-- DATA EXTRACT follows --
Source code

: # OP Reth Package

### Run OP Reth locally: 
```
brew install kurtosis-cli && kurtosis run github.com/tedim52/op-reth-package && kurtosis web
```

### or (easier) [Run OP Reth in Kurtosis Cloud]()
-- DATA EXTRACT concluded --
- ABOUT THIS TASK
Transcribe the whole listing above, keeping each line exactly as written.

- WRITTEN SOLUTION
Source code

: # OP Reth Package

### Run OP Reth locally: 
```
brew install kurtosis-cli && kurtosis run github.com/tedim52/op-reth-package && kurtosis web
```

### or (easier) [Run OP Reth in Kurtosis Cloud]()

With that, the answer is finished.